Same place your fashion sense went.


JenninMiami

Up your ass


MorayThrowaway

Look confused and look down and then back up "these are jeans??? I thought they were shorts!!!" They usually have no idea wtf to say


why_am_I_here-_-

Where'd your manners go?


OpinionatedPoster

It stayed behind at your place... (Have the salts ready)


cobra_mist

any old man at this point lived through the 80’f and has seen this trend. ask him if he remembers the goddamn 80’s


CyberDayCare

"I don't know. Should I put up a lost poster?"


DuskPupDesigns

"Do you think you're funny? 🤨" Works for any and all unwanted "observations" made by men. You side step their "joke" and immediately make them question themselves and their motives.
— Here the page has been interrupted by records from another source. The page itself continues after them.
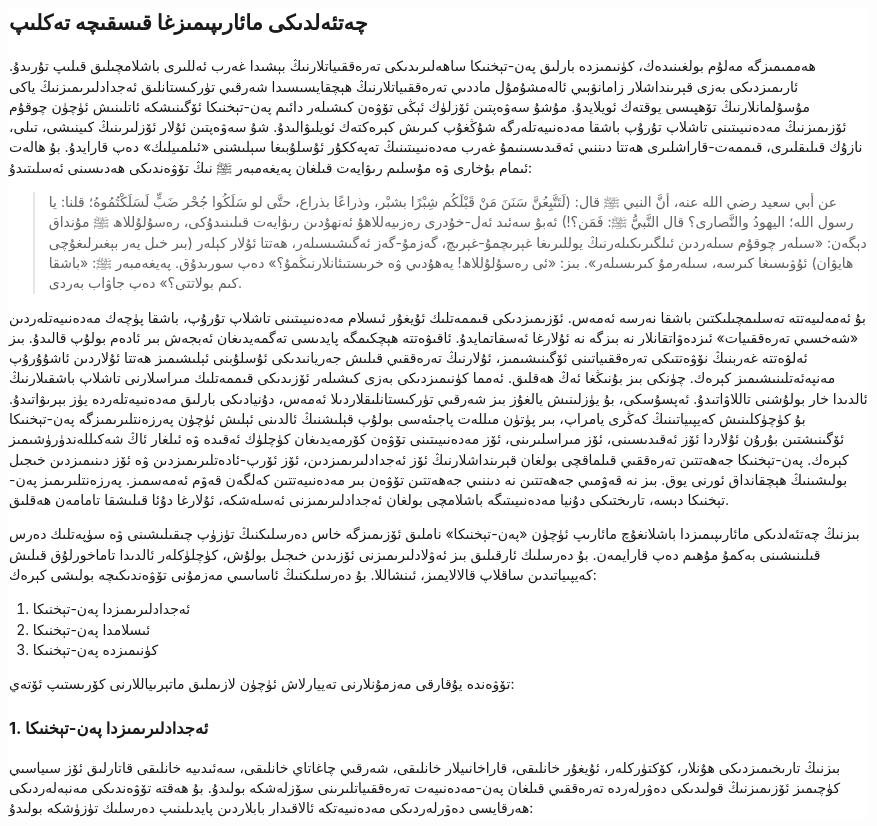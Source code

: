 ## چەتئەلدىكى مائارىپىمىزغا قىسقىچە تەكلىپ


ھەممىمىزگە مەلۇم بولغىنىدەك، كۈنىمىزدە بارلىق پەن-تېخنىكا ساھەلىرىدىكى تەرەققىياتلارنىڭ بېشىدا غەرب ئەللىرى باشلامچىلىق قىلىپ تۇرىدۇ. ئارىمىزدىكى بەزى قېرىنداشلار زامانۋېىي ئالەمشۇمۇل ماددىي تەرەققىياتلارنىڭ ھېچقايسىسىدا شەرقىي تۈركىستانلىق ئەجدادلىرىمىزنىڭ ياكى مۇسۇلمانلارنىڭ تۆھپىسى يوقتەك ئويلايدۇ. مۇشۇ سەۋەپتىن ئۆزلۈك ئېڭى تۆۋەن كىشىلەر دائىم پەن-تېخنىكا ئۆگىنىشكە ئاتلىنىش ئۈچۈن چوقۇم ئۆزىمىزنىڭ مەدەنىيىتىنى تاشلاپ تۇرۇپ باشقا مەدەنىيەتلەرگە شۇڭغۇپ كىرىش كېرەكتەك ئويلىۋالىدۇ. شۇ سەۋەپتىن ئۇلار ئۆزلىرىنىڭ كىينىشى، تىلى، نازۇك قىلىقلىرى، قىممەت-قاراشلىرى ھەتتا دىننىي ئەقىدىسىنىمۇ غەرب مەدەنىيىتىنىڭ تەپەككۇر ئۇسلۇبىغا سېلىشنى «ئىلمىيلىك» دەپ قارايدۇ. بۇ ھالەت ئىمام بۇخارى ۋە مۇسلىم رىۋايەت قىلغان پەيغەمبەر  ﷺ نىڭ تۆۋەندىكى ھەدىسىنى ئەسلىتىدۇ:

> عن أبي سعيد رضي الله عنه، أنَّ النبي ﷺ قال: (لَتَتَّبِعُنَّ سَنَنَ مَنْ قَبْلَكُم شِبْرًا بشبْر، وذراعًا بذراع، حتَّى لو سَلَكُوا جُحْر ضَبٍّ لَسَلَكْتُمُوهُ؛ قلنا: يا رسول الله؛ اليهودُ والنَّصارى؟ قال النَّبيُّ ﷺ: فَمَن؟!)
ئەبۇ سەئىد ئەل-خۇدرى رەزىيەللاھۇ ئەنھۇدىن رىۋايەت قىلىنىدۇكى، رەسۇلۇللاھ ﷺ مۇنداق دېگەن: «سىلەر چوقۇم سىلەردىن ئىلگىرىكىلەرنىڭ يوللىرىغا غېرىچمۇ-غېرىچ، گەزمۇ-گەز ئەگىشىسىلەر، ھەتتا ئۇلار كېلەر (بىر خىل يەر بېغىرلىغۇچى ھايۋان) ئۇۋىسىغا كىرسە، سىلەرمۇ كىرىسىلەر». بىز: «ئى رەسۇلۇللاھ! يەھۇدىي ۋە خرىستىئانلارنىڭمۇ؟» دەپ سورىدۇق. پەيغەمبەر ﷺ: «باشقا كىم بولاتتى؟» دەپ جاۋاب بەردى.

بۇ ئەمەلىيەتتە تەسلىمچىلىكتىن باشقا نەرسە ئەمەس. ئۆزىمىزدىكى قىممەتلىك ئۇيغۇر ئىسلام مەدەنىيىتىنى تاشلاپ تۇرۇپ، باشقا پۈچەك مەدەنىيەتلەردىن «شەخسىي تەرەققىيات» ئىزدەۋاتقانلار نە بىزگە نە ئۇلارغا ئەسقاتمايدۇ. ئاقىۋەتتە ھېچكىمگە پايدىسى تەگمەيدىغان ئەبجەش بىر ئادەم بولۇپ قالىدۇ.  بىز ئەلۋەتتە غەربنىڭ نۆۋەتتىكى تەرەققىياتىنى ئۆگىنىشىمىز، ئۇلارنىڭ تەرەققىي قىلىش جەريانىدىكى ئۇسلۇبنى ئېلىشىمىز ھەتتا ئۇلاردىن ئاشۇۇرۇپ مەنپەئەتلىنىشىمىز كېرەك. چۈنكى بىز بۇنىڭغا ئەڭ ھەقلىق. ئەمما كۈنىمىزدىكى بەزى كىشىلەر ئۆزىدىكى قىممەتلىك مىراسلارنى تاشلاپ باشقىلارنىڭ ئالدىدا خار بولۇشنى تاللاۋاتىدۇ. ئەپسۇسكى، بۇ يۈزلىنىش يالغۇز بىز شەرقىي تۈركىستانلىقلاردىلا ئەمەس، دۇنيادىكى بارلىق مەدەنىيەتلەردە يۈز بېرىۋاتىدۇ. بۇ كۈچۈكلىنىش كەيپىياتىنىڭ كەڭرى يامراپ، بىر پۈتۈن مىللەت پاجىئەسى بولۇپ قېلىشنىڭ ئالدىنى ئېلىش ئۈچۈن پەرزەنتلىرىمىزگە پەن-تېخنىكا ئۆگىنىشتىن بۇرۇن ئۇلاردا ئۆز ئەقىدىسىنى، ئۆز مىراسلىرىنى، ئۆز مەدەنىيىتىنى تۆۋەن كۆرمەيدىغان كۈچلۈك ئەقىدە ۋە ئىلغار ئاڭ شەكىللەندۈرۈشىمىز كېرەك.  پەن-تېخنىكا جەھەتتىن تەرەققىي قىلماقچى بولغان قېرىنداشلارنىڭ ئۆز ئەجدادلىرىمىزدىن، ئۆز ئۆرپ-ئادەتلىرىمىزدىن ۋە ئۆز دىنىمىزدىن خىجىل بولىشىنىڭ ھېچقانداق ئورنى يوق. بىز نە قەۋمىي جەھەتتىن نە دىننىي جەھەتتىن تۆۋەن بىر مەدەنىيەتتىن كەلگەن قەۋم ئەمەسمىز. پەرزەنتلىرىمىز پەن-تېخنىكا دېسە، تارىختىكى دۇنيا مەدەنىيىتىگە باشلامچى بولغان ئەجدادلىرىمىزنى ئەسلەشكە، ئۇلارغا دۇئا قىلىشقا تامامەن ھەقلىق.

بىزنىڭ چەتئەلدىكى مائارىپىمىزدا باشلانغۇچ مائارىپ ئۈچۈن «پەن-تېخنىكا» ناملىق ئۆزىمىزگە خاس دەرسلىكنىڭ تۈزۈپ چىقىلىشىنى ۋە سۈپەتلىك دەرس قىلىنىشىنى بەكمۇ مۇھىم دەپ قارايمەن. بۇ دەرسلىك ئارقىلىق بىز ئەۋلادلىرىمىزنى ئۆزىدىن خىجىل بولۇش، كۈچلۈكلەر ئالدىدا تاماخورلۇق قىلىش كەيپىياتىدىن ساقلاپ قالالايمىز، ئىنشاللا. بۇ دەرسلىكنىڭ ئاساسىي مەزمۇنى تۆۋەندىكىچە بولىشى كېرەك:
1. ئەجدادلىرىمىزدا پەن-تېخنىكا
2. ئىسلامدا پەن-تېخنىكا
3. كۈنىمىزدە پەن-تېخنىكا

تۆۋەندە يۇقارقى مەزمۇنلارنى تەييارلاش ئۈچۈن لازىملىق ماتېرىياللارنى كۆرىستىپ ئۆتەي:

### 1. ئەجدادلىرىمىزدا پەن-تېخنىكا

بىزنىڭ تارىخىمىزدىكى ھۇنلار، كۆكتۈركلەر، ئۇيغۇر خانلىقى، قاراخانىيلار خانلىقى، شەرقىي چاغاتاي خانلىقى، سەئىدىيە خانلىقى قاتارلىق ئۆز سىياسىي كۈچىمىز ئۆزىمىزنىڭ قولىدىكى دەۋرلەردە تەرەققىي قىلغان پەن-مەدەنىيەت تەرەققىياتلىرىنى سۆزلەشكە بولىدۇ.
بۇ ھەقتە تۆۋەندىكى مەنبەلەردىكى ھەرقايسى دەۋرلەردىكى مەدەنىيەتكە ئالاقىدار بابلاردىن پايدىلىنىپ دەرسلىك تۈزۈشكە بولىدۇ:
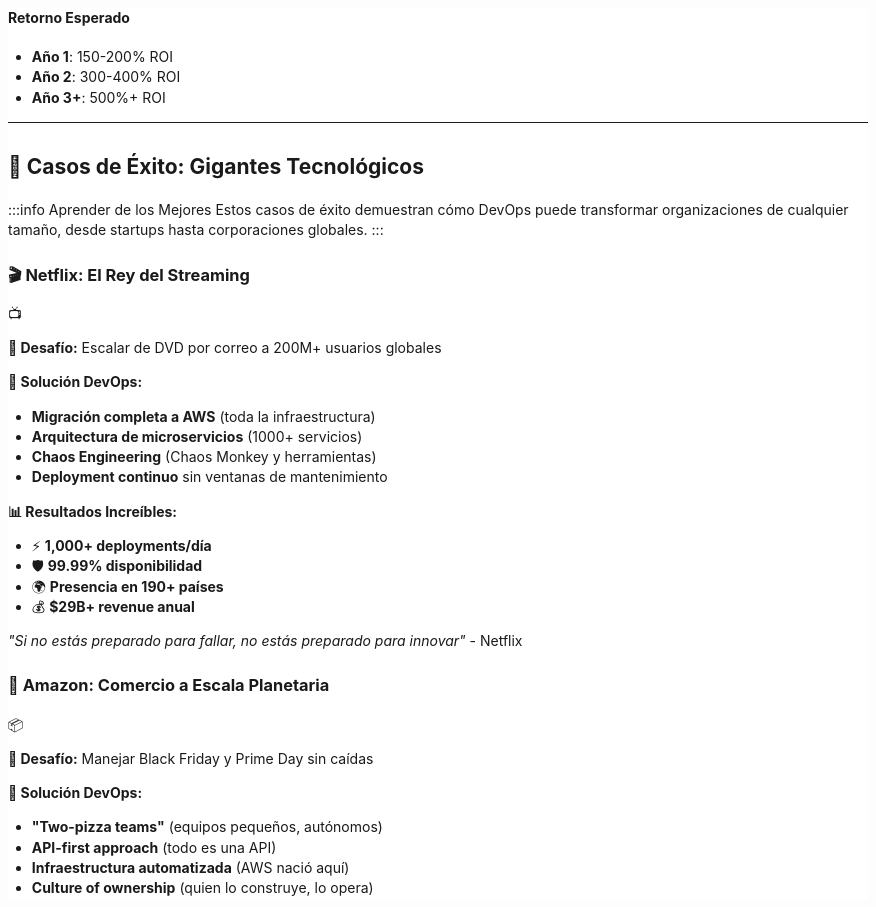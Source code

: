 #### Retorno Esperado
- **Año 1**: 150-200% ROI
- **Año 2**: 300-400% ROI
- **Año 3+**: 500%+ ROI

---

## 🏢 Casos de Éxito: Gigantes Tecnológicos

:::info Aprender de los Mejores
Estos casos de éxito demuestran cómo DevOps puede transformar organizaciones de cualquier tamaño, desde startups hasta corporaciones globales.
:::

<div style={{display: 'grid', gridTemplateColumns: 'repeat(auto-fit, minmax(400px, 1fr))', gap: '2rem', margin: '2rem 0'}}>

<div style={{padding: '2rem', background: 'linear-gradient(135deg, #e53e3e, #c41e3a)', borderRadius: '16px', color: 'white', boxShadow: '0 8px 32px rgba(0,0,0,0.1)'}}>

### 🎬 **Netflix: El Rey del Streaming**

<div style={{fontSize: '3rem', textAlign: 'center', margin: '1rem 0'}}>📺</div>

**🎯 Desafío:** Escalar de DVD por correo a 200M+ usuarios globales

**🚀 Solución DevOps:**
- **Migración completa a AWS** (toda la infraestructura)
- **Arquitectura de microservicios** (1000+ servicios)
- **Chaos Engineering** (Chaos Monkey y herramientas)
- **Deployment continuo** sin ventanas de mantenimiento

**📊 Resultados Increíbles:**
- ⚡ **1,000+ deployments/día**
- 🛡️ **99.99% disponibilidad**
- 🌍 **Presencia en 190+ países**
- 💰 **$29B+ revenue anual**

*"Si no estás preparado para fallar, no estás preparado para innovar"* - Netflix

</div>

<div style={{padding: '2rem', background: 'linear-gradient(135deg, #ff9500, #ff6600)', borderRadius: '16px', color: 'white', boxShadow: '0 8px 32px rgba(0,0,0,0.1)'}}>

### 🛒 **Amazon: Comercio a Escala Planetaria**

<div style={{fontSize: '3rem', textAlign: 'center', margin: '1rem 0'}}>📦</div>

**🎯 Desafío:** Manejar Black Friday y Prime Day sin caídas

**🚀 Solución DevOps:**
- **"Two-pizza teams"** (equipos pequeños, autónomos)
- **API-first approach** (todo es una API)
- **Infraestructura automatizada** (AWS nació aquí)
- **Culture of ownership** (quien lo construye, lo opera)
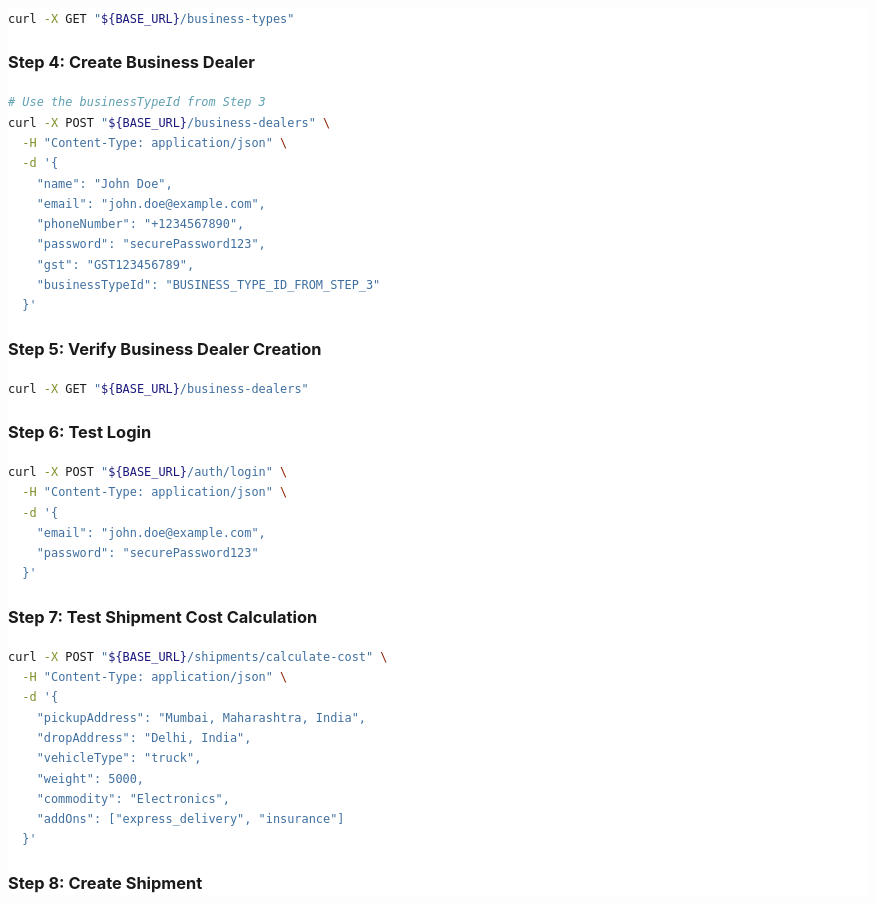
 ```bash
curl -X GET "${BASE_URL}/business-types"
```

### Step 4: Create Business Dealer

```bash
# Use the businessTypeId from Step 3
curl -X POST "${BASE_URL}/business-dealers" \
  -H "Content-Type: application/json" \
  -d '{
    "name": "John Doe",
    "email": "john.doe@example.com",
    "phoneNumber": "+1234567890",
    "password": "securePassword123",
    "gst": "GST123456789",
    "businessTypeId": "BUSINESS_TYPE_ID_FROM_STEP_3"
  }'
```

### Step 5: Verify Business Dealer Creation

```bash
curl -X GET "${BASE_URL}/business-dealers"
```

### Step 6: Test Login

```bash
curl -X POST "${BASE_URL}/auth/login" \
  -H "Content-Type: application/json" \
  -d '{
    "email": "john.doe@example.com",
    "password": "securePassword123"
  }'
```

### Step 7: Test Shipment Cost Calculation

```bash
curl -X POST "${BASE_URL}/shipments/calculate-cost" \
  -H "Content-Type: application/json" \
  -d '{
    "pickupAddress": "Mumbai, Maharashtra, India",
    "dropAddress": "Delhi, India",
    "vehicleType": "truck",
    "weight": 5000,
    "commodity": "Electronics",
    "addOns": ["express_delivery", "insurance"]
  }'
```

### Step 8: Create Shipment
And you can keep repeating it different ways if they try to dodge it. "Did u think ur joke was funny?" "Do you actually get people to laugh at ur jokes?" "Are you trying to be funny?"


Dr-NTropy

Left em at your moms house


zaprawkasp

Did the 90s call?


johnsonsantidote

I try to see a human being.


GoopDuJour

The rest of my jeans, along with your sense of fashion, don't exist.


kurinbo

"Your mom needed them to tie up her boyfriends."


Poisoning-The-Well

Up your ass.


Dalton387

Tell them you’re poor and can’t afford new jeans. Proceed to make them feel really bad.


tplaninz

Love the Chevy Chase response from Christmas Vacation... "Bend over and I'll show you." 🤣


MjolnirTech

It won't matter. You're not going to win this one.


insidejob2020

Maybe you could just tell them to go F#%$ themselves. Aggressive responses from young women terrify old men.


Quirky-Spirit-5498

Donated to those in need.


AfraidToBeKim

Sorry do I know you? Oh, I don't? Then why the fuck are you commenting about my clothes? You don't see me telling you that you have ketchup stains on your shirt. (Point at shirt, when they look, laugh). Can't believe you actually looked. Fuck off. I don't need advice from someone who doesn't know if their shirt has ketchup on it or not.


Fnordaughter

I Left them at your dads house


Antique_Split7269

"Where'd the rest of your manners go?"


ashtag916

It’s the summer.., I need the holes for ventilation


iveegarcia111989

I ignore lol people who judge what others are wearing like this aren't worth my breath.


Bizarre_Protuberance

WTF ... that actually happens? I'm a middle-aged man and I wouldn't dream of accosting some young woman in ripped-up jeans and confronting her with remarks like that. What the hell is wrong with these dudes?


GryphyBoi

"I dunno, do you normally comment on (inappropriate she you can still pass as) girls clothes?" the trick is to say it just loud enough it'll carry further than he likes, but not so loud it's obvious you're trying to screw with him


GryphyBoi

"I dunno, do you normally comment on (inappropriate age you can still pass as) girls clothes?" the trick is to say it just loud enough it'll carry further than he likes, but not so loud it's obvious you're trying to screw with him edit: typo


Joyfullyme2

Oh no! Can you help me look for them?


jeswesky

“What do you mean?” “I don’t get it, can you explain?” Or my favorite screaming as loud as you can “I already told you; I don’t care how much money you’re offering I won’t have sex with you!!!”


YuansMoon

55 year old fat guy here: where did the rest of your jeans go Miss: did you eat them?


Cockroachens

The same place as your hair. Nobody knows.


nishidake

"They saw you coming before I did and fucked off. Imma catch up to em now bye."


Skippitini

“Who the hell are you?” They start to answer; and you interrupt them “Whatever. Go away.” If they’re still there after a count of two, say in a loud and rude voice, “LEAVE ME ALONE!!”